The ambulance driver accused of speeding while delivering a liver for a life-saving transplant says he is ecstatic the charge has been dropped, but now wants the law changing.
Mr Ferguson was allegedly clocked doing 104mph
Mick Ferguson, 56, of Birkenshaw, near Bradford, West Yorkshire, was due to appear in court next week accused of driving at 104 mph on his way to Addenbrooke's Hospital in Cambridge.
On Friday, his union the GMB was told by the Crown Prosecution Service the case had been dropped.
The union and the police have joined Mr Ferguson's calls for clarification of the law.
Mr Ferguson said: "I am ecstatic, but the fight does not stop here.
"I am going to continue campaigning to clarify the law so other emergency service drivers don't have to suffer the same experience.
"This is only the first half over with, what we need to achieve now is a review of the law."
The senior driver with West Yorkshire Metropolitan Ambulance Service had been delivering a liver on 16 January when he was allegedly caught
speeding on the A1 by Lincolnshire Police.
He pleaded not guilty to the charge through his lawyers at a hearing
before Grantham magistrates in June.
Lincolnshire assistant chief constable Peter Davies said: "We of course stand by the Crown Prosecution Service decision not to pursue a prosecution against Mr Ferguson.
"The fact remains that there is no exemption in law which permits any vehicle delivering blood or organs to be driven beyond the prevailing speed limit.
"I hope that the issues raised by this case will lead to the law being reviewed and clarified."
Petition handed in
John Durkin, the GMB's branch secretary for ambulance drivers said he was "over the moon".

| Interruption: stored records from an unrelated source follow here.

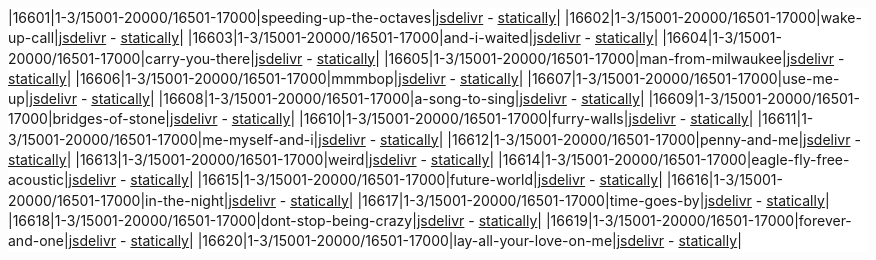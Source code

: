 |16601|1-3/15001-20000/16501-17000|speeding-up-the-octaves|[jsdelivr](https://cdn.jsdelivr.net/gh/dbchord/png-old-c-1110x370_1-3/15001-20000/16501-17000/speeding-up-the-octaves.png) - [statically](https://cdn.statically.io/gh/dbchord/png-old-c-1110x370_1-3/img/15001-20000/16501-17000/speeding-up-the-octaves.png)|
|16602|1-3/15001-20000/16501-17000|wake-up-call|[jsdelivr](https://cdn.jsdelivr.net/gh/dbchord/png-old-c-1110x370_1-3/15001-20000/16501-17000/wake-up-call.png) - [statically](https://cdn.statically.io/gh/dbchord/png-old-c-1110x370_1-3/img/15001-20000/16501-17000/wake-up-call.png)|
|16603|1-3/15001-20000/16501-17000|and-i-waited|[jsdelivr](https://cdn.jsdelivr.net/gh/dbchord/png-old-c-1110x370_1-3/15001-20000/16501-17000/and-i-waited.png) - [statically](https://cdn.statically.io/gh/dbchord/png-old-c-1110x370_1-3/img/15001-20000/16501-17000/and-i-waited.png)|
|16604|1-3/15001-20000/16501-17000|carry-you-there|[jsdelivr](https://cdn.jsdelivr.net/gh/dbchord/png-old-c-1110x370_1-3/15001-20000/16501-17000/carry-you-there.png) - [statically](https://cdn.statically.io/gh/dbchord/png-old-c-1110x370_1-3/img/15001-20000/16501-17000/carry-you-there.png)|
|16605|1-3/15001-20000/16501-17000|man-from-milwaukee|[jsdelivr](https://cdn.jsdelivr.net/gh/dbchord/png-old-c-1110x370_1-3/15001-20000/16501-17000/man-from-milwaukee.png) - [statically](https://cdn.statically.io/gh/dbchord/png-old-c-1110x370_1-3/img/15001-20000/16501-17000/man-from-milwaukee.png)|
|16606|1-3/15001-20000/16501-17000|mmmbop|[jsdelivr](https://cdn.jsdelivr.net/gh/dbchord/png-old-c-1110x370_1-3/15001-20000/16501-17000/mmmbop.png) - [statically](https://cdn.statically.io/gh/dbchord/png-old-c-1110x370_1-3/img/15001-20000/16501-17000/mmmbop.png)|
|16607|1-3/15001-20000/16501-17000|use-me-up|[jsdelivr](https://cdn.jsdelivr.net/gh/dbchord/png-old-c-1110x370_1-3/15001-20000/16501-17000/use-me-up.png) - [statically](https://cdn.statically.io/gh/dbchord/png-old-c-1110x370_1-3/img/15001-20000/16501-17000/use-me-up.png)|
|16608|1-3/15001-20000/16501-17000|a-song-to-sing|[jsdelivr](https://cdn.jsdelivr.net/gh/dbchord/png-old-c-1110x370_1-3/15001-20000/16501-17000/a-song-to-sing.png) - [statically](https://cdn.statically.io/gh/dbchord/png-old-c-1110x370_1-3/img/15001-20000/16501-17000/a-song-to-sing.png)|
|16609|1-3/15001-20000/16501-17000|bridges-of-stone|[jsdelivr](https://cdn.jsdelivr.net/gh/dbchord/png-old-c-1110x370_1-3/15001-20000/16501-17000/bridges-of-stone.png) - [statically](https://cdn.statically.io/gh/dbchord/png-old-c-1110x370_1-3/img/15001-20000/16501-17000/bridges-of-stone.png)|
|16610|1-3/15001-20000/16501-17000|furry-walls|[jsdelivr](https://cdn.jsdelivr.net/gh/dbchord/png-old-c-1110x370_1-3/15001-20000/16501-17000/furry-walls.png) - [statically](https://cdn.statically.io/gh/dbchord/png-old-c-1110x370_1-3/img/15001-20000/16501-17000/furry-walls.png)|
|16611|1-3/15001-20000/16501-17000|me-myself-and-i|[jsdelivr](https://cdn.jsdelivr.net/gh/dbchord/png-old-c-1110x370_1-3/15001-20000/16501-17000/me-myself-and-i.png) - [statically](https://cdn.statically.io/gh/dbchord/png-old-c-1110x370_1-3/img/15001-20000/16501-17000/me-myself-and-i.png)|
|16612|1-3/15001-20000/16501-17000|penny-and-me|[jsdelivr](https://cdn.jsdelivr.net/gh/dbchord/png-old-c-1110x370_1-3/15001-20000/16501-17000/penny-and-me.png) - [statically](https://cdn.statically.io/gh/dbchord/png-old-c-1110x370_1-3/img/15001-20000/16501-17000/penny-and-me.png)|
|16613|1-3/15001-20000/16501-17000|weird|[jsdelivr](https://cdn.jsdelivr.net/gh/dbchord/png-old-c-1110x370_1-3/15001-20000/16501-17000/weird.png) - [statically](https://cdn.statically.io/gh/dbchord/png-old-c-1110x370_1-3/img/15001-20000/16501-17000/weird.png)|
|16614|1-3/15001-20000/16501-17000|eagle-fly-free-acoustic|[jsdelivr](https://cdn.jsdelivr.net/gh/dbchord/png-old-c-1110x370_1-3/15001-20000/16501-17000/eagle-fly-free-acoustic.png) - [statically](https://cdn.statically.io/gh/dbchord/png-old-c-1110x370_1-3/img/15001-20000/16501-17000/eagle-fly-free-acoustic.png)|
|16615|1-3/15001-20000/16501-17000|future-world|[jsdelivr](https://cdn.jsdelivr.net/gh/dbchord/png-old-c-1110x370_1-3/15001-20000/16501-17000/future-world.png) - [statically](https://cdn.statically.io/gh/dbchord/png-old-c-1110x370_1-3/img/15001-20000/16501-17000/future-world.png)|
|16616|1-3/15001-20000/16501-17000|in-the-night|[jsdelivr](https://cdn.jsdelivr.net/gh/dbchord/png-old-c-1110x370_1-3/15001-20000/16501-17000/in-the-night.png) - [statically](https://cdn.statically.io/gh/dbchord/png-old-c-1110x370_1-3/img/15001-20000/16501-17000/in-the-night.png)|
|16617|1-3/15001-20000/16501-17000|time-goes-by|[jsdelivr](https://cdn.jsdelivr.net/gh/dbchord/png-old-c-1110x370_1-3/15001-20000/16501-17000/time-goes-by.png) - [statically](https://cdn.statically.io/gh/dbchord/png-old-c-1110x370_1-3/img/15001-20000/16501-17000/time-goes-by.png)|
|16618|1-3/15001-20000/16501-17000|dont-stop-being-crazy|[jsdelivr](https://cdn.jsdelivr.net/gh/dbchord/png-old-c-1110x370_1-3/15001-20000/16501-17000/dont-stop-being-crazy.png) - [statically](https://cdn.statically.io/gh/dbchord/png-old-c-1110x370_1-3/img/15001-20000/16501-17000/dont-stop-being-crazy.png)|
|16619|1-3/15001-20000/16501-17000|forever-and-one|[jsdelivr](https://cdn.jsdelivr.net/gh/dbchord/png-old-c-1110x370_1-3/15001-20000/16501-17000/forever-and-one.png) - [statically](https://cdn.statically.io/gh/dbchord/png-old-c-1110x370_1-3/img/15001-20000/16501-17000/forever-and-one.png)|
|16620|1-3/15001-20000/16501-17000|lay-all-your-love-on-me|[jsdelivr](https://cdn.jsdelivr.net/gh/dbchord/png-old-c-1110x370_1-3/15001-20000/16501-17000/lay-all-your-love-on-me.png) - [statically](https://cdn.statically.io/gh/dbchord/png-old-c-1110x370_1-3/img/15001-20000/16501-17000/lay-all-your-love-on-me.png)|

"We can now get back to the business of saving lives.
"If Mick had been found guilty, the repercussions throughout the service would have been very damaging.
We are all trained to drive safely at high speed and we take our jobs very seriously.
"A few minutes make a big difference when you are in the business of saving lives."
Mr Ferguson's MP - the Labour member for Batley and Spen, Mike Wood - said the law had not kept pace with developments in the ambulance service and organ transplants.
He said there was a "real will" in the government to make sure no-one else was put in the same position as Mr Ferguson and expected that amendments would be made to the road traffic acts.
On Wednesday, Mr Ferguson handed in a petition at 10 Downing Street calling on the government to look at the law regarding the transportation of human organs.